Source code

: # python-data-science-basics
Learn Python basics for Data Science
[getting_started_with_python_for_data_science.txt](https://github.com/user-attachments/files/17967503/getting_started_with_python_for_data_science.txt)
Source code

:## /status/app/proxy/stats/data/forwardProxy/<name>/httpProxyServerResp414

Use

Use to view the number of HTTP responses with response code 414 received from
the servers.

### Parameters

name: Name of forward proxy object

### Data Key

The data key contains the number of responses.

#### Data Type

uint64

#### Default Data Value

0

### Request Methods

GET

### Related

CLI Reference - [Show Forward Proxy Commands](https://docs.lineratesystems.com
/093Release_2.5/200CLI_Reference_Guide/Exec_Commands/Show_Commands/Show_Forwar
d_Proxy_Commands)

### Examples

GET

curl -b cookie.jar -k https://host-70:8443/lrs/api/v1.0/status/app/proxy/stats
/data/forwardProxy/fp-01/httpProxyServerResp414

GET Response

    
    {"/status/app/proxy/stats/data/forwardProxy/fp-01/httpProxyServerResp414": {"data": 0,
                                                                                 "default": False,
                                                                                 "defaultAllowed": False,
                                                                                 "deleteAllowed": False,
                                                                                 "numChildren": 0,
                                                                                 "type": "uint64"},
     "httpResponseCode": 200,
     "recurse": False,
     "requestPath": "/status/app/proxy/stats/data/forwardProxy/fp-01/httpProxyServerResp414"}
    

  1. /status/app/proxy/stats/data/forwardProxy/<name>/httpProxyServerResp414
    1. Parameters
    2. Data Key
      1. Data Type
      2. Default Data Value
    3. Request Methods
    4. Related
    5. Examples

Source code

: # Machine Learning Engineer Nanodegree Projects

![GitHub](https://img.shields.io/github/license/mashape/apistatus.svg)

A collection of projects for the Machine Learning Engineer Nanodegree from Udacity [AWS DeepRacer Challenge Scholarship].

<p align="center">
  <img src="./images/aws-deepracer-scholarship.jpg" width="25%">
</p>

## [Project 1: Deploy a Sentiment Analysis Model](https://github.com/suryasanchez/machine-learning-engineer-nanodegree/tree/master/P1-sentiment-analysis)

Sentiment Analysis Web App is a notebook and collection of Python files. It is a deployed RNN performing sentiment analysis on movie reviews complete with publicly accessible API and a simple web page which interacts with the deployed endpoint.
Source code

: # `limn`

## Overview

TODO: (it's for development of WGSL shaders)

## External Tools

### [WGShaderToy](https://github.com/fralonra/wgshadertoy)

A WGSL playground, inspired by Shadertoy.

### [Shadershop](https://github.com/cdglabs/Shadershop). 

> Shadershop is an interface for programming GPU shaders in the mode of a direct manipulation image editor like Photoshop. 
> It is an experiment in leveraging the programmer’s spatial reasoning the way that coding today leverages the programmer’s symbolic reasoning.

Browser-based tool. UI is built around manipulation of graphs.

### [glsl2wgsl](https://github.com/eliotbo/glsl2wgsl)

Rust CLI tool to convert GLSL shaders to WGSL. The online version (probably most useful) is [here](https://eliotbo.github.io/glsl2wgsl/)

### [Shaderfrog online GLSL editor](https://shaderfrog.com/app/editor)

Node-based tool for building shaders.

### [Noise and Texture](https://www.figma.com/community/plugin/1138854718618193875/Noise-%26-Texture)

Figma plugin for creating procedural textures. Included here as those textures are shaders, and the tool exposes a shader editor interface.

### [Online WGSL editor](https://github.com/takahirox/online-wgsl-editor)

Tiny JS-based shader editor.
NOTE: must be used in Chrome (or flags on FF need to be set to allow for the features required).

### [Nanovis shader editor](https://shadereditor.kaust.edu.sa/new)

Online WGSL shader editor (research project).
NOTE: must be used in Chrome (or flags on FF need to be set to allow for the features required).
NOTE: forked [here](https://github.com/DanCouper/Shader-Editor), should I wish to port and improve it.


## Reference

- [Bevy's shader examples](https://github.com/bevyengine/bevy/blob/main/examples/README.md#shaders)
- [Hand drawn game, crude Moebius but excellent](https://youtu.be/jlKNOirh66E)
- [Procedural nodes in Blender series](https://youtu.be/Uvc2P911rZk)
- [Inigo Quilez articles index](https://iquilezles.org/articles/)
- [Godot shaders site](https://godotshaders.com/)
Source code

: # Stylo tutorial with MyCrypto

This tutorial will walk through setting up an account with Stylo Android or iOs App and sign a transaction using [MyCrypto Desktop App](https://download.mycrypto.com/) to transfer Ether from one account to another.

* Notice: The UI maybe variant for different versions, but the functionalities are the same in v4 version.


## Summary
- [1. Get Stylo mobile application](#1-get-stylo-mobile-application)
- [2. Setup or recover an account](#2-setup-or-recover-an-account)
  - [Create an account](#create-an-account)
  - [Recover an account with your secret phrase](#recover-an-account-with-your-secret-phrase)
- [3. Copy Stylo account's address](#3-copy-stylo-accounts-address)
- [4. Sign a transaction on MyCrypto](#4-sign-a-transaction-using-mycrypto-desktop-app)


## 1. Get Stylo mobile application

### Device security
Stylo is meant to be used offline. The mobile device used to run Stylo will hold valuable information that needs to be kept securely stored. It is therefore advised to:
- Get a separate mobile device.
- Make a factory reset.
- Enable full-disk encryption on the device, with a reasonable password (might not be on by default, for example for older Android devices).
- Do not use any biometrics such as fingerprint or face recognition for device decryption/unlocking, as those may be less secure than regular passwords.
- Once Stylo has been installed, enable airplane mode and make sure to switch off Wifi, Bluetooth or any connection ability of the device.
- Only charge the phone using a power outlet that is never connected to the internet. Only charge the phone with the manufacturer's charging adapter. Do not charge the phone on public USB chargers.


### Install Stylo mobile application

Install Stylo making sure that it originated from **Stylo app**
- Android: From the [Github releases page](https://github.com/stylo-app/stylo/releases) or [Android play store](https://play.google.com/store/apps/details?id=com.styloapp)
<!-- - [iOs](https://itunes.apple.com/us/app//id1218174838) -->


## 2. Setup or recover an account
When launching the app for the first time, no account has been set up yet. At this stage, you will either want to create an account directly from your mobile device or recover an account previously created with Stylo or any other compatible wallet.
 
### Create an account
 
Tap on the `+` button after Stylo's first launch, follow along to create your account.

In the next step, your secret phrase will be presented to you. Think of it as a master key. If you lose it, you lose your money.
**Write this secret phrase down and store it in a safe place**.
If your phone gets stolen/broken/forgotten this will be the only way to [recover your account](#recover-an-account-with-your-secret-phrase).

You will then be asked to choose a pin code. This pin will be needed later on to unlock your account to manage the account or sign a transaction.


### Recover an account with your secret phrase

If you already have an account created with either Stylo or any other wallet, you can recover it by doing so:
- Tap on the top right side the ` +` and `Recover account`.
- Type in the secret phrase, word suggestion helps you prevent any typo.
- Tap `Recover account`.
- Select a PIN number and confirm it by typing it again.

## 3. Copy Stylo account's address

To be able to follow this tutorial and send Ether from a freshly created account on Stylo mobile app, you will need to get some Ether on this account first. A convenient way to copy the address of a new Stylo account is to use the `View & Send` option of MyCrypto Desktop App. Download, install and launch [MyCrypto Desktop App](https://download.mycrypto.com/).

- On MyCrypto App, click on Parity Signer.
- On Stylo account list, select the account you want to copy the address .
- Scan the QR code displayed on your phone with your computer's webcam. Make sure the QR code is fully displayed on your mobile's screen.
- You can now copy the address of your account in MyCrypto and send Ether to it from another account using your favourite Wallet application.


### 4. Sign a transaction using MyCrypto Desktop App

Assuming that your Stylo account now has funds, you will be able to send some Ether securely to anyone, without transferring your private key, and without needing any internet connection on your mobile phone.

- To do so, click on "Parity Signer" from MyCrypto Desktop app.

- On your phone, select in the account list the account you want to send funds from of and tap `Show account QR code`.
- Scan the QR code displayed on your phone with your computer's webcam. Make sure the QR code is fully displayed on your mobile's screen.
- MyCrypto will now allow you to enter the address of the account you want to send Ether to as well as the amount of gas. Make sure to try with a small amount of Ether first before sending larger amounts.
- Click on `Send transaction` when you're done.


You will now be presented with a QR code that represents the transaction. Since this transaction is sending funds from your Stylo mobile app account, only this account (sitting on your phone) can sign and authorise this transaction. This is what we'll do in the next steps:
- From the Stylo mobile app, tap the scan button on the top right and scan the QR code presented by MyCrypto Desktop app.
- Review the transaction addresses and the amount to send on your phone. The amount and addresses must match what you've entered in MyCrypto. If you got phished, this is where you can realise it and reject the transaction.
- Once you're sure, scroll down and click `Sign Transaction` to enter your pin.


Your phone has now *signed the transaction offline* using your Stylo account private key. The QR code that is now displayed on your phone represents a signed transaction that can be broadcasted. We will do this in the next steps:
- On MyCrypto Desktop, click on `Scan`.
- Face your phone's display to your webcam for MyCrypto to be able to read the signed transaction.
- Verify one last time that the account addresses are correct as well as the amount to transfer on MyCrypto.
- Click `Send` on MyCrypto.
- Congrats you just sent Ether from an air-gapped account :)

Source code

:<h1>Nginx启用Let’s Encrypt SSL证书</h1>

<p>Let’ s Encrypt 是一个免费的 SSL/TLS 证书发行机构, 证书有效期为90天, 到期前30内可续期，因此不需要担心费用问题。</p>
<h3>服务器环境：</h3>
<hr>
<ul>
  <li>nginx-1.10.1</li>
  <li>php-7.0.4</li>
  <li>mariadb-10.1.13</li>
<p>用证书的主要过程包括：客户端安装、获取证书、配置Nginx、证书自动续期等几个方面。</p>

----------------------------------------

◆ Directions ◆
In the records above, find the line with "- [Godot shaders"; write out exactly that line and each one after it, stopping after the line with "tutorial with MyCrypto".

◆ Reply to the exercise ◆
- [Godot shaders site](https://godotshaders.com/)
Source code

: # Stylo tutorial with MyCrypto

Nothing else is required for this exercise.